Consider the entries below. Count the lines holding the string "marcux" and state the number only.

== Segment start ==

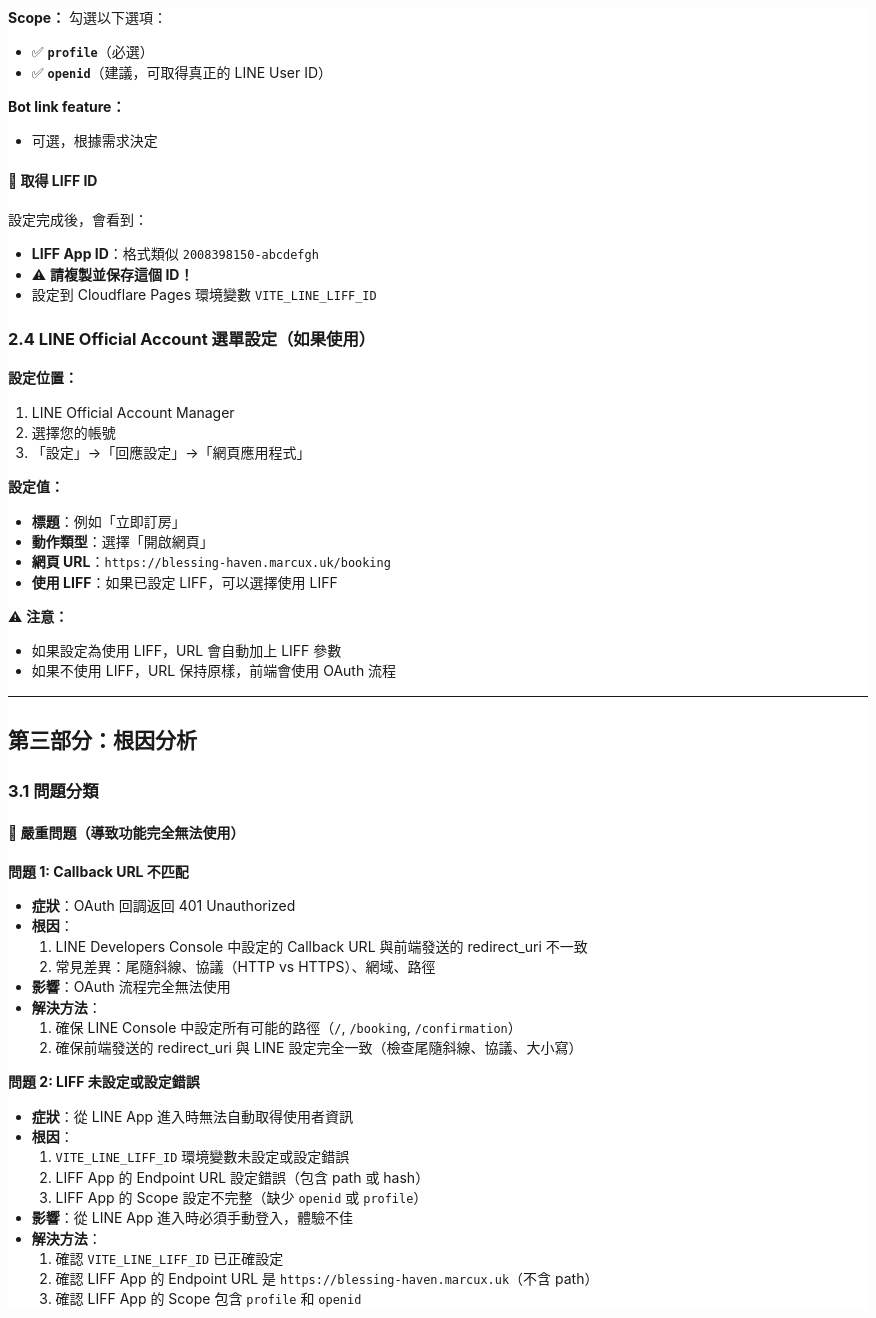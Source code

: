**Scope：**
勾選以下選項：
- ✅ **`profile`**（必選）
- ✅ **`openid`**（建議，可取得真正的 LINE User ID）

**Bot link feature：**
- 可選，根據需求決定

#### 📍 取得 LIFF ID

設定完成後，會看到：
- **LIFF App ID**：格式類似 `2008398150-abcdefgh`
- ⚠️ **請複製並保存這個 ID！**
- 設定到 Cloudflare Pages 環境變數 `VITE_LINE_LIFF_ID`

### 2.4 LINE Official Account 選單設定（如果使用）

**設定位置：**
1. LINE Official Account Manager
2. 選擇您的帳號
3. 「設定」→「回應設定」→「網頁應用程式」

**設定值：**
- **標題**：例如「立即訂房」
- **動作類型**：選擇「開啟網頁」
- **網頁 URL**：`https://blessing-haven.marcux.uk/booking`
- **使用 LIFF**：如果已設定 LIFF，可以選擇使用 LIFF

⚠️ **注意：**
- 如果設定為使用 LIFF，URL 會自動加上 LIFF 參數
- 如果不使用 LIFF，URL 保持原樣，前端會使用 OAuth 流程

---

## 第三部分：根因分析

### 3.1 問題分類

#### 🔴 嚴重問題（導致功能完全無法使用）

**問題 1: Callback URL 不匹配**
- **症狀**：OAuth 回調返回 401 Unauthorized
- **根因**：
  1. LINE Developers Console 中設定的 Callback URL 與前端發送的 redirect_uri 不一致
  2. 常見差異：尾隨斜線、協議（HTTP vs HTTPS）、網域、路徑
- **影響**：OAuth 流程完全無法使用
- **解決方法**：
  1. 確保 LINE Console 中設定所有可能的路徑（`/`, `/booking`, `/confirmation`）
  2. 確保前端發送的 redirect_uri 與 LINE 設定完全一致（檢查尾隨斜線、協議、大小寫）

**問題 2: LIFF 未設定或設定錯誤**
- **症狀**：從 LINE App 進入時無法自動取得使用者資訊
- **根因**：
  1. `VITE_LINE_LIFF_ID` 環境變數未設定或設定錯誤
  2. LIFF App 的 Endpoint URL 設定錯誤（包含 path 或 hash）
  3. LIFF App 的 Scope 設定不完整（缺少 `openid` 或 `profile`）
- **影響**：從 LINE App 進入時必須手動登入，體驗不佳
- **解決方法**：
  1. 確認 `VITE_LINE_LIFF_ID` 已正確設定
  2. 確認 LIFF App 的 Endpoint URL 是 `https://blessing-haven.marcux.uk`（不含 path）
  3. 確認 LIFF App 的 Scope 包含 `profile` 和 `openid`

== Segment end ==

**RESULT FOR THIS TASK:** 2